On 28 March 2019, new legislation was passed that requires employment businesses to provide work-seekers with a Key Information Document, before obtaining the work-seeker’s agreement to the terms of their engagement. The new legislation is named the Conduct of Employment Agencies and Employment Businesses (Amendment) Regulations 2019 (“the 2019 Regulations”). 

The change follows a proposal contained within the government’s policy paper, the Good Work Plan, which was published on 17 December 2018.  As you may have seen, one of the key aims of the Good Work Plan is to provide better clarity for employers and workers when it comes to their work arrangements.  The impact for umbrella businesses is that more information is likely to be sought from them (pay information in particular) by the employment business so that the required information can be provided.

What has to be included in the new document? When do the changes come into force? Read on to find out!

Background

The 2019 Regulations will amend the existing Conduct of Employment Agencies and Employment Businesses Regulations 2003 (“the 2003 Regulations”).

To add some context, under Regulation 14 of the 2003 Regulations, employment businesses have to ensure that the work-seeker has agreed terms before the business provides any workfinding services to them.  Currently, all documents containing terms must be provided before these services are provided by the employment business. This will continue, but the new changes go a step further by requiring that certain key information is also provided to work-seekers before they agree to any terms.

Summary of the changes

Before a work-seeker agrees to any terms, an employment business must provide a work-seeker with a Key Information Document. The changes come into force on 6 April 2020 and will apply to employment businesses only, not employment agencies. An employment business supplies persons engaged by it to act for, and under the control of others. The supply of temporary workers on assignment should for example fall within scope.

In terms of what will be required, the document must be separate to any other documents provided to the work-seeker and must have the title “Key Information Document” at the top of the first page. It should be clear and succinct, on a maximum of two sides of A4-sized paper, and be easy to read, using characters of readable size.

Immediately under the heading, the document must state that it:

  • Specifies key information which relates to the relationship between the employment business and the work-seeker and, where applicable, any person to be supplied by the work-seeker to carry out the work;
  • Where necessary, identifies documents where further related information may be found; and
  • Includes the contact details of the appointed officers and informs the work-seeker, and where applicable, any person to be supplied by the work-seeker to carry out work, that they may contact those officers if they are concerned about a breach by the employment business of the Conduct Regulations.

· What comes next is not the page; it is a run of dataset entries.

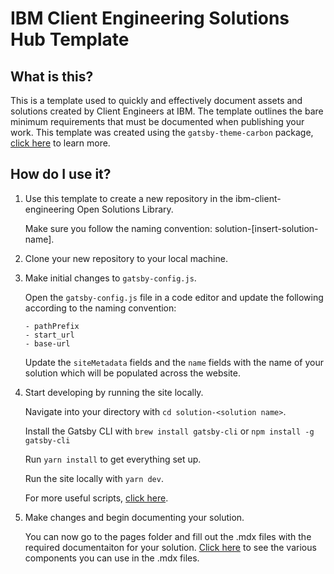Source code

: # IBM Client Engineering Solutions Hub Template

## What is this?

This is a template used to quickly and effectively document assets and solutions created by Client Engineers at IBM. The template outlines the bare minimum requirements that must be documented when publishing your work. This template was created using the `gatsby-theme-carbon` package, [click here](https://gatsby-theme-carbon.vercel.app/) to learn more.

## How do I use it?

1. Use this template to create a new repository in the ibm-client-engineering Open Solutions Library.

    Make sure you follow the naming convention: solution-[insert-solution-name].

2. Clone your new repository to your local machine.

3. Make initial changes to `gatsby-config.js`.

   Open the `gatsby-config.js` file in a code editor and update the following according to the naming convention:

       - pathPrefix
       - start_url
       - base-url

   Update the `siteMetadata` fields and the `name` fields with the name of your solution which will be populated across the website.

5. Start developing by running the site locally.

    Navigate into your directory with `cd solution-<solution name>`.

    Install the Gatsby CLI with `brew install gatsby-cli` or `npm install -g gatsby-cli`

    Run `yarn install` to get everything set up.
    
    Run the site locally with `yarn dev`.

    For more useful scripts, [click here](https://gatsby-theme-carbon.vercel.app/guides/npm-scripts).

6. Make changes and begin documenting your solution.

    You can now go to the pages folder and fill out the .mdx files with the required documentaiton for your solution. [Click here](https://gatsby-theme-carbon.vercel.app/components/Accordion) to see the various components you can use in the .mdx files.
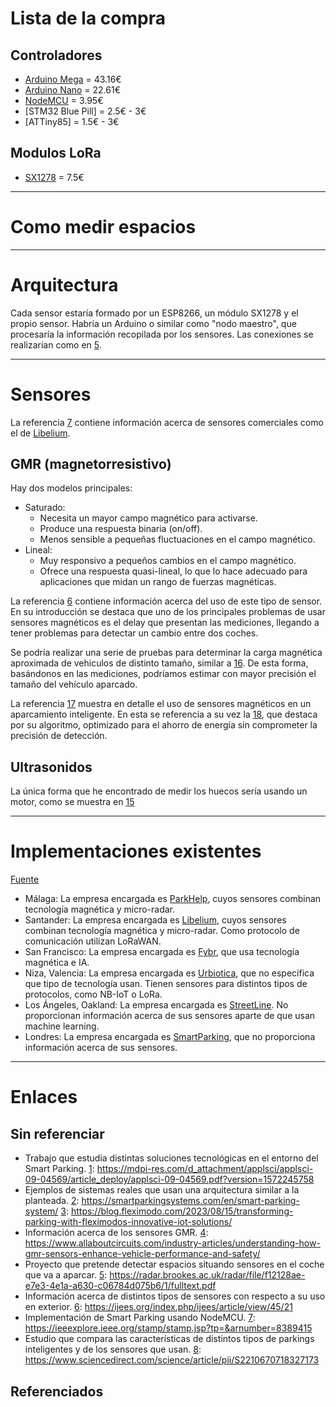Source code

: # Lista de la compra
## Controladores
- [Arduino Mega][1] = 43.16€
- [Arduino Nano][2] = 22.61€
- [NodeMCU][3] = 3.95€
- [STM32 Blue Pill] = 2.5€ - 3€
- [ATTiny85] = 1.5€ - 3€

## Modulos LoRa
- [SX1278][4] = 7.5€

---

# Como medir espacios


---

# Arquitectura
Cada sensor estaría formado por un ESP8266, un módulo SX1278 y el propio sensor. Habría un Arduino o similar como "nodo maestro", que procesaría la información recopilada por los sensores. Las conexiones se realizarían como en [5][5].

---

# Sensores
La referencia [7][7] contiene información acerca de sensores comerciales como el de [Libelium][10].

## GMR (magnetorresistivo)
Hay dos modelos principales:
- Saturado:
    - Necesita un mayor campo magnético para activarse.
    - Produce una respuesta binaria (on/off).
    - Menos sensible a pequeñas fluctuaciones en el campo magnético.
- Lineal:
    - Muy responsivo a pequeños cambios en el campo magnético.
    - Ofrece una respuesta quasi-lineal, lo que lo hace adecuado para aplicaciones que midan un rango de fuerzas magnéticas.

La referencia [6][6] contiene información acerca del uso de este tipo de sensor. En su introducción se destaca que uno de los principales problemas de usar sensores magnéticos es el delay que presentan las mediciones, llegando a tener problemas para detectar un cambio entre dos coches.

Se podría realizar una serie de pruebas para determinar la carga magnética aproximada de vehiculos de distinto tamaño, similar a [16][16]. De esta forma, basándonos en las mediciones, podríamos estimar con mayor precisión el tamaño del vehículo aparcado.

La referencia [17][17] muestra en detalle el uso de sensores magnéticos en un aparcamiento inteligente. En esta se referencia a su vez la [18][18], que destaca por su algoritmo, optimizado para el ahorro de energía sin comprometer la precisión de detección.

## Ultrasonidos

La única forma que he encontrado de medir los huecos sería usando un motor, como se muestra en [15][15]

---

# Implementaciones existentes
[Fuente][8]

- Málaga: La empresa encargada es [ParkHelp][9], cuyos sensores combinan tecnología magnética y micro-radar.
- Santander: La empresa encargada es [Libelium][10], cuyos sensores combinan tecnología magnética y micro-radar. Como protocolo de comunicación utilizan LoRaWAN.
- San Francisco: La empresa encargada es [Fybr][11], que usa tecnología magnética e IA.
- Niza, Valencia: La empresa encargada es [Urbiotica][12], que no especifica que tipo de tecnología usan. Tienen sensores para distintos tipos de protocolos, como NB-IoT o LoRa.
- Los Ángeles, Oakland: La empresa encargada es [StreetLine][13]. No proporcionan información acerca de sus sensores aparte de que usan machine learning.
- Londres: La empresa encargada es [SmartParking][14], que no proporciona información acerca de sus sensores.

---

# Enlaces
## Sin referenciar
- Trabajo que estudia distintas soluciones tecnológicas en el entorno del Smart Parking.
    [1]: <https://mdpi-res.com/d_attachment/applsci/applsci-09-04569/article_deploy/applsci-09-04569.pdf?version=1572245758>
- Ejemplos de sistemas reales que usan una arquitectura similar a la planteada.
    [2]: <https://smartparkingsystems.com/en/smart-parking-system/>
    [3]: <https://blog.fleximodo.com/2023/08/15/transforming-parking-with-fleximodos-innovative-iot-solutions/>
- Información acerca de los sensores GMR.
    [4]: <https://www.allaboutcircuits.com/industry-articles/understanding-how-gmr-sensors-enhance-vehicle-performance-and-safety/>
- Proyecto que pretende detectar espacios situando sensores en el coche que va a aparcar.
    [5]: <https://radar.brookes.ac.uk/radar/file/f12128ae-e7e3-4e1a-a630-c06784d075b6/1/fulltext.pdf>
- Información acerca de distintos tipos de sensores con respecto a su uso en exterior.
    [6]: <https://ijees.org/index.php/ijees/article/view/45/21>
- Implementación de Smart Parking usando NodeMCU.
   [7]: <https://ieeexplore.ieee.org/stamp/stamp.jsp?tp=&arnumber=8389415>
- Estudio que compara las características de distintos tipos de parkings inteligentes y de los sensores que usan.
    [8]: <https://www.sciencedirect.com/science/article/pii/S2210670718327173>

## Referenciados
[1]: <https://store.arduino.cc/en-es/products/arduino-mega-2560-rev3>
[2]: <https://store.arduino.cc/en-es/products/arduino-nano>
[3]: <https://tienda.bricogeek.com/wifi/1033-nodemcu-v3-wifi-esp8266-ch340.html>
[4]: <https://www.amazon.es/s?k=SX1278+lora>
[5]: <https://how2electronics.com/lora-sx1278-esp8266-transmitter-receiver/>
[6]: <https://ieeexplore.ieee.org/stamp/stamp.jsp?tp=&arnumber=6301241>
[7]: <https://www.sciencedirect.com/science/article/pii/S0959652620312282> 
[8]: <https://link.springer.com/content/pdf/10.1007/978-3-319-59513-9.pdf>
[9]: <https://www.parkhelp.com/>
[10]: <https://www.libelium.com/>
[11]: <https://www.fybr.com/>
[12]: <https://urbiotica.com/>
[13]: <https://www.streetline.com/>
[14]: <https://www.smartparking.com/uk>
[15]: <https://ieeexplore.ieee.org/stamp/stamp.jsp?tp=&arnumber=8658900>
[16]: <https://journals.sagepub.com/doi/pdf/10.1177/0361198105191700119?download=true>
[17]: <https://journals.sagepub.com/doi/pdf/10.1155/2015/361242?download=true>
[18]: <https://journals.sagepub.com/doi/pdf/10.1155/2013/107975?download=true>
[19]: <https://ieeexplore.ieee.org/stamp/stamp.jsp?tp=&arnumber=6650185>

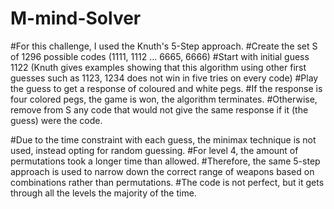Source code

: # M-mind-Solver
#For this challenge, I used the Knuth's 5-Step approach.
#Create the set S of 1296 possible codes (1111, 1112 ... 6665, 6666)
#Start with initial guess 1122 (Knuth gives examples showing that this algorithm using other first guesses such as 1123, 1234 does not win in five tries on every code)
#Play the guess to get a response of coloured and white pegs.
#If the response is four colored pegs, the game is won, the algorithm terminates.
#Otherwise, remove from S any code that would not give the same response if it (the guess) were the code.

#Due to the time constraint with each guess, the minimax technique is not used, instead opting for random guessing. 
#For level 4, the amount of permutations took a longer time than allowed.
#Therefore, the same 5-step approach is used to narrow down the correct range of weapons based on combinations rather than permutations.
#The code is not perfect, but it gets through all the levels the majority of the time. 
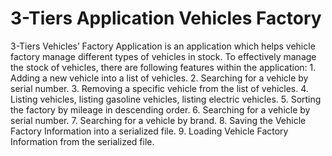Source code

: # 3-Tiers Application Vehicles Factory
 3-Tiers Vehicles’ Factory Application is an application which helps vehicle factory manage different types of vehicles in stock. To effectively manage the stock of vehicles, there are following features within the application: 1. Adding a new vehicle into a list of vehicles.                                2. Searching for a vehicle by serial number.                                                3. Removing a specific vehicle from the list of vehicles. 4. Listing vehicles, listing gasoline vehicles, listing electric vehicles. 5. Sorting the factory by mileage in descending order. 6. Searching for a vehicle by serial number. 7. Searching for a vehicle by brand. 8. Saving the Vehicle Factory Information into a serialized file. 9. Loading Vehicle Factory Information from the serialized file.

What other details are required will vary slightly depending on whether or not the work-seeker is the person to be supplied to carry out the work or not (i.e. whether they are a limited company (excluding PSCs though) or the individual who will actually carry out the services).  For example, if an umbrella company is involved then the employment business will have to ensure that the Key Information Document contains different details including, for example, details relating to pay, non-monetary benefits, any deductions costs or fees and an illustrative example of take-home pay. This is not an exhaustive list of what the employment business will need to provide, but it is clear that specific pay information will be needed from the umbrella company in order for the employment business to be able to include all of the required information.

The Impact

Whilst the 2019 Regulations are not anticipated to have a significant impact on the private, voluntary or public sectors, the changes will provide greater transparency for workers about the terms they are signing up to. The changes also mean that employment businesses and umbrella businesses will need to work together to ensure that the required information is ready early on and before terms are agreed with the worker.

From a practical perspective, employment businesses should look to familiarise themselves with the changes early on, ensuring that internal processes are reviewed and legal advice sought where necessary to minimise future risks around compliance. Records should also be kept of when and how the information is provided. Umbrella businesses should ensure that they are prepared for queries from employment businesses and can easily provide prescribed information to them to avoid delay in the supply arrangements.

 

This bulletin is for general guidance purposes only and should not be used for any other purpose. Brabners is a Limited Liability Partnership.